A **decision tree** is a model that splits the feature space into regions using **if-then rules**. Each internal node tests one feature (e.g. "is \( x_1 \leq 5 \)?"), and each leaf assigns a **prediction** (class label or constant value).

- **Classification:** Leaf = majority class; split chosen to maximize **information gain** (e.g. Gini impurity or entropy).
- **Regression:** Leaf = mean of \( y \) in that region; split chosen to minimize **MSE** (or similar).

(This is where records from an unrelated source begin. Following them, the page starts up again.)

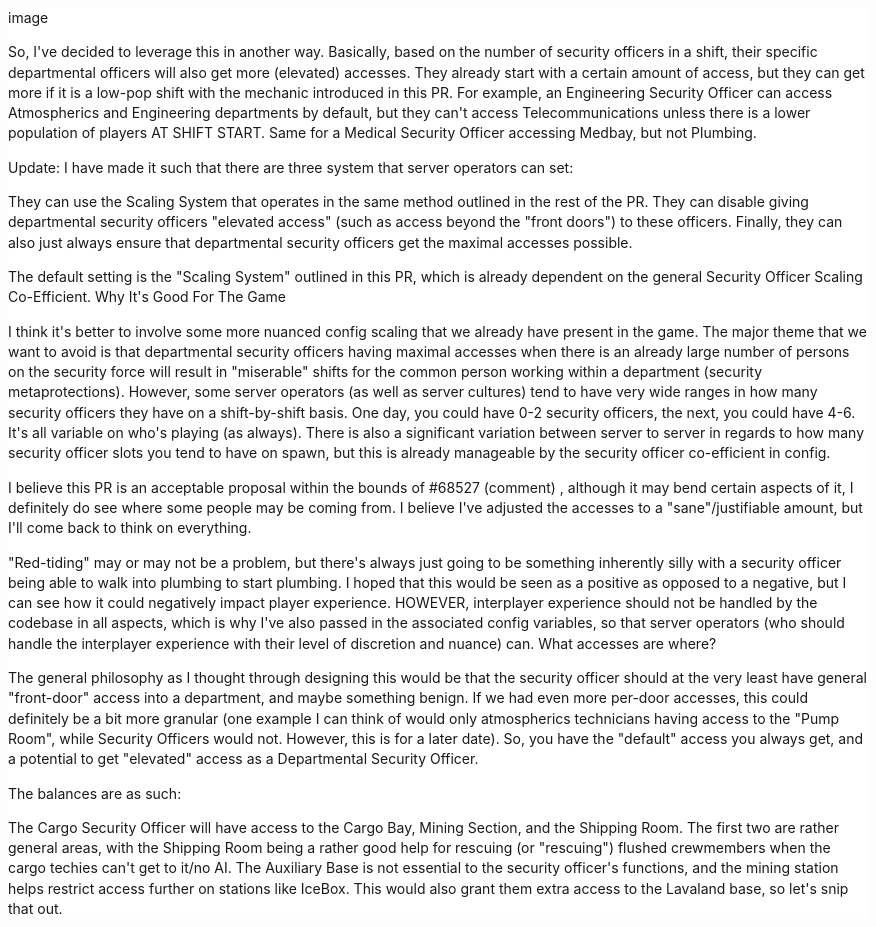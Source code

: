 image

So, I've decided to leverage this in another way. Basically, based on the number of security officers in a shift, their specific departmental officers will also get more (elevated) accesses. They already start with a certain amount of access, but they can get more if it is a low-pop shift with the mechanic introduced in this PR. For example, an Engineering Security Officer can access Atmospherics and Engineering departments by default, but they can't access Telecommunications unless there is a lower population of players AT SHIFT START. Same for a Medical Security Officer accessing Medbay, but not Plumbing.

Update: I have made it such that there are three system that server operators can set:

They can use the Scaling System that operates in the same method outlined in the rest of the PR.
They can disable giving departmental security officers "elevated access" (such as access beyond the "front doors") to these officers.
Finally, they can also just always ensure that departmental security officers get the maximal accesses possible.

The default setting is the "Scaling System" outlined in this PR, which is already dependent on the general Security Officer Scaling Co-Efficient.
Why It's Good For The Game

I think it's better to involve some more nuanced config scaling that we already have present in the game. The major theme that we want to avoid is that departmental security officers having maximal accesses when there is an already large number of persons on the security force will result in "miserable" shifts for the common person working within a department (security metaprotections). However, some server operators (as well as server cultures) tend to have very wide ranges in how many security officers they have on a shift-by-shift basis. One day, you could have 0-2 security officers, the next, you could have 4-6. It's all variable on who's playing (as always). There is also a significant variation between server to server in regards to how many security officer slots you tend to have on spawn, but this is already manageable by the security officer co-efficient in config.

I believe this PR is an acceptable proposal within the bounds of #68527 (comment) , although it may bend certain aspects of it, I definitely do see where some people may be coming from. I believe I've adjusted the accesses to a "sane"/justifiable amount, but I'll come back to think on everything.

"Red-tiding" may or may not be a problem, but there's always just going to be something inherently silly with a security officer being able to walk into plumbing to start plumbing. I hoped that this would be seen as a positive as opposed to a negative, but I can see how it could negatively impact player experience. HOWEVER, interplayer experience should not be handled by the codebase in all aspects, which is why I've also passed in the associated config variables, so that server operators (who should handle the interplayer experience with their level of discretion and nuance) can.
What accesses are where?

The general philosophy as I thought through designing this would be that the security officer should at the very least have general "front-door" access into a department, and maybe something benign. If we had even more per-door accesses, this could definitely be a bit more granular (one example I can think of would only atmospherics technicians having access to the "Pump Room", while Security Officers would not. However, this is for a later date). So, you have the "default" access you always get, and a potential to get "elevated" access as a Departmental Security Officer.

The balances are as such:

The Cargo Security Officer will have access to the Cargo Bay, Mining Section, and the Shipping Room. The first two are rather general areas, with the Shipping Room being a rather good help for rescuing (or "rescuing") flushed crewmembers when the cargo techies can't get to it/no AI. The Auxiliary Base is not essential to the security officer's functions, and the mining station helps restrict access further on stations like IceBox. This would also grant them extra access to the Lavaland base, so let's snip that out.
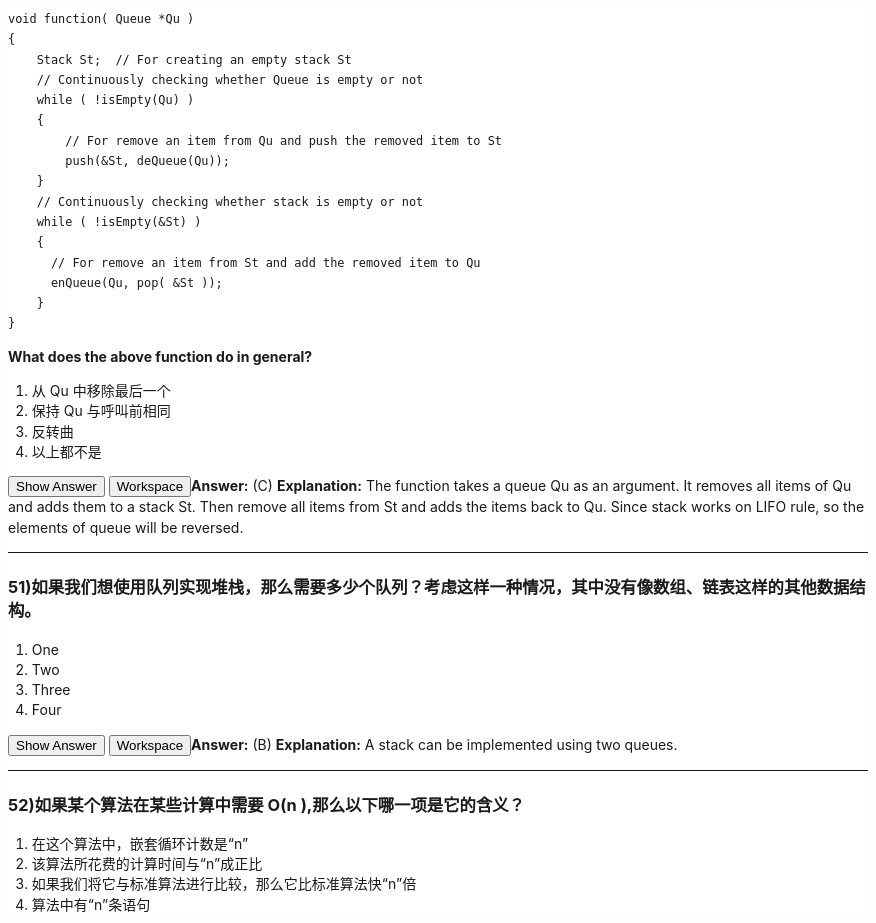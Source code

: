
 ```
void function( Queue *Qu )
{
    Stack St;  // For creating an empty stack St
    // Continuously checking whether Queue is empty or not
    while ( !isEmpty(Qu) )
    {
        // For remove an item from Qu and push the removed item to St
        push(&St, deQueue(Qu));
    }
    // Continuously checking whether stack is empty or not
    while ( !isEmpty(&St) )
    {
      // For remove an item from St and add the removed item to Qu
      enQueue(Qu, pop( &St ));
    }
}

```

**What does the above function do in general?**

1.  从 Qu 中移除最后一个
2.  保持 Qu 与呼叫前相同
3.  反转曲
4.  以上都不是

<button class="showanswer" onclick="showhide(50)">Show Answer</button> <button class="workspace" onclick="showworkspace(50)">Workspace</button>**Answer:** (C) **Explanation:** The function takes a queue Qu as an argument. It removes all items of Qu and adds them to a stack St. Then remove all items from St and adds the items back to Qu. Since stack works on LIFO rule, so the elements of queue will be reversed.

* * *

### 51)如果我们想使用队列实现堆栈，那么需要多少个队列？考虑这样一种情况，其中没有像数组、链表这样的其他数据结构。

1.  One
2.  Two
3.  Three
4.  Four

<button class="showanswer" onclick="showhide(51)">Show Answer</button> <button class="workspace" onclick="showworkspace(51)">Workspace</button>**Answer:** (B) **Explanation:** A stack can be implemented using two queues.

* * *

### 52)如果某个算法在某些计算中需要 O(n ),那么以下哪一项是它的含义？

1.  在这个算法中，嵌套循环计数是“n”
2.  该算法所花费的计算时间与“n”成正比
3.  如果我们将它与标准算法进行比较，那么它比标准算法快“n”倍
4.  算法中有“n”条语句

**Key idea:** No need to scale features; handles non-linearity; interpretable; prone to **overfitting** if grown deep (control with **max_depth**, **min_samples_leaf**).

## Concepts to Remember

| Concept | Description |
|--------|-------------|
| **Gini impurity** | \( 1 - \sum_k p_k^2 \); measure of node "mixedness"; split to reduce it. |
| **Entropy** | \( -\sum_k p_k \log p_k \); alternative criterion for splits. |
| **max_depth** | Limit tree depth to reduce overfitting. |
| **min_samples_leaf** | Minimum samples in a leaf; larger = simpler tree. |

In [None]:
import numpy as np
import matplotlib.pyplot as plt
from sklearn.tree import DecisionTreeClassifier, plot_tree
from sklearn.model_selection import train_test_split
from sklearn.metrics import accuracy_score, classification_report

In [None]:
np.random.seed(42)
X = np.random.randn(200, 2)
y = (X[:, 0] + X[:, 1] > 0).astype(int)

X_train, X_test, y_train, y_test = train_test_split(X, y, test_size=0.2, random_state=42)

In [None]:
model = DecisionTreeClassifier(max_depth=4, random_state=42)
model.fit(X_train, y_train)
y_pred = model.predict(X_test)

print("Accuracy:", accuracy_score(y_test, y_pred))
print(classification_report(y_test, y_pred))

In [None]:
plt.figure(figsize=(12, 6))
plot_tree(model, feature_names=["X1", "X2"], class_names=["0", "1"], filled=True, rounded=True)
plt.title("Decision Tree Structure")
plt.tight_layout()
plt.show()

## Key Takeaways

- **DecisionTreeClassifier** / **DecisionTreeRegressor**; use **max_depth** and **min_samples_leaf** to avoid overfitting.
- **plot_tree** visualizes the tree; **feature_importances_** shows which features matter most.
- No feature scaling needed; works with mixed feature types (after encoding).